WORK TO COMPLETE
Comb through the entries for "mbcvjgm" and pull out each line that holds it.

[Plain-text document sources]
—————

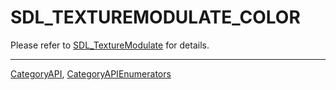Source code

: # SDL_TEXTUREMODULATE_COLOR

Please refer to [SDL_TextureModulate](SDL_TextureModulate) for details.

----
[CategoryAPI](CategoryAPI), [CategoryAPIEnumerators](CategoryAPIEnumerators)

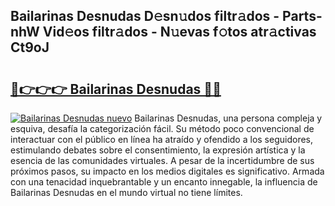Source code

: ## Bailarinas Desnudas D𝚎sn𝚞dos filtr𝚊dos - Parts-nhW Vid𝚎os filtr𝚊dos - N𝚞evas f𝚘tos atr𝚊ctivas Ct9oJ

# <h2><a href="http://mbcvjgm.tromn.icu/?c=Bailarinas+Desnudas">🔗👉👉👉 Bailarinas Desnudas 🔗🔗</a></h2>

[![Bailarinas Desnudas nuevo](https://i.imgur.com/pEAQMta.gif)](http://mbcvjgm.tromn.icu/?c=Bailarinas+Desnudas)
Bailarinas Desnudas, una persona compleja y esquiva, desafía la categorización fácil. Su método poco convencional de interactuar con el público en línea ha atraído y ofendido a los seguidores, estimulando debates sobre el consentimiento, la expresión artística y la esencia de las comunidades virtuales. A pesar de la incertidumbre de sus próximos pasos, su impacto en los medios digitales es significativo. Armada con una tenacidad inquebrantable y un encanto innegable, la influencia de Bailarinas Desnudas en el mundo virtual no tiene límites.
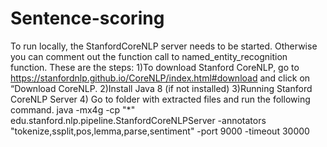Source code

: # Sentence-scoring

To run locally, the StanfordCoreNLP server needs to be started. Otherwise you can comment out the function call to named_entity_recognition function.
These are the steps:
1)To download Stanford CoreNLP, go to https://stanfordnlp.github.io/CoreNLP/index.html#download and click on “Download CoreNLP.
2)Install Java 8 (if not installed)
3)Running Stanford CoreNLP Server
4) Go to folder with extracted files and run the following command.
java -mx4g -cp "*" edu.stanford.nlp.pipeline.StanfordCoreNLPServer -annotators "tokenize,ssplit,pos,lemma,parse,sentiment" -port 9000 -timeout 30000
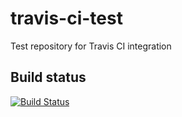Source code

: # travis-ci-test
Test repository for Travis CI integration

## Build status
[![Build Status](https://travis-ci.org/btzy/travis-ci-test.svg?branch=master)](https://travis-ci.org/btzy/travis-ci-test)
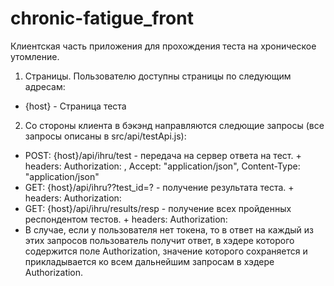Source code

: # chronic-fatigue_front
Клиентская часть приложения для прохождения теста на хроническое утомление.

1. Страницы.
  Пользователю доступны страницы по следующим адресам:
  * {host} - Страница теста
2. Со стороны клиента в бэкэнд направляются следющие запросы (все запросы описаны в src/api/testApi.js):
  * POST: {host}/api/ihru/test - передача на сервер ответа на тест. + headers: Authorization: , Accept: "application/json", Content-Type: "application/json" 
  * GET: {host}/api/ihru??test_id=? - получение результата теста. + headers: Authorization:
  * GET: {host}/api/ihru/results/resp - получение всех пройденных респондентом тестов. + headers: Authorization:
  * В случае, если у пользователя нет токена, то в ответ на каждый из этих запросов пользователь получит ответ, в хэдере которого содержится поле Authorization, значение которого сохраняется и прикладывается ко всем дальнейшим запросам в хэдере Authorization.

—————

YOUR SOLUTION
# <h2><a href="http://mbcvjgm.tromn.icu/?c=Bailarinas+Desnudas">🔗👉👉👉 Bailarinas Desnudas 🔗🔗</a></h2>
[![Bailarinas Desnudas nuevo](https://i.imgur.com/pEAQMta.gif)](http://mbcvjgm.tromn.icu/?c=Bailarinas+Desnudas)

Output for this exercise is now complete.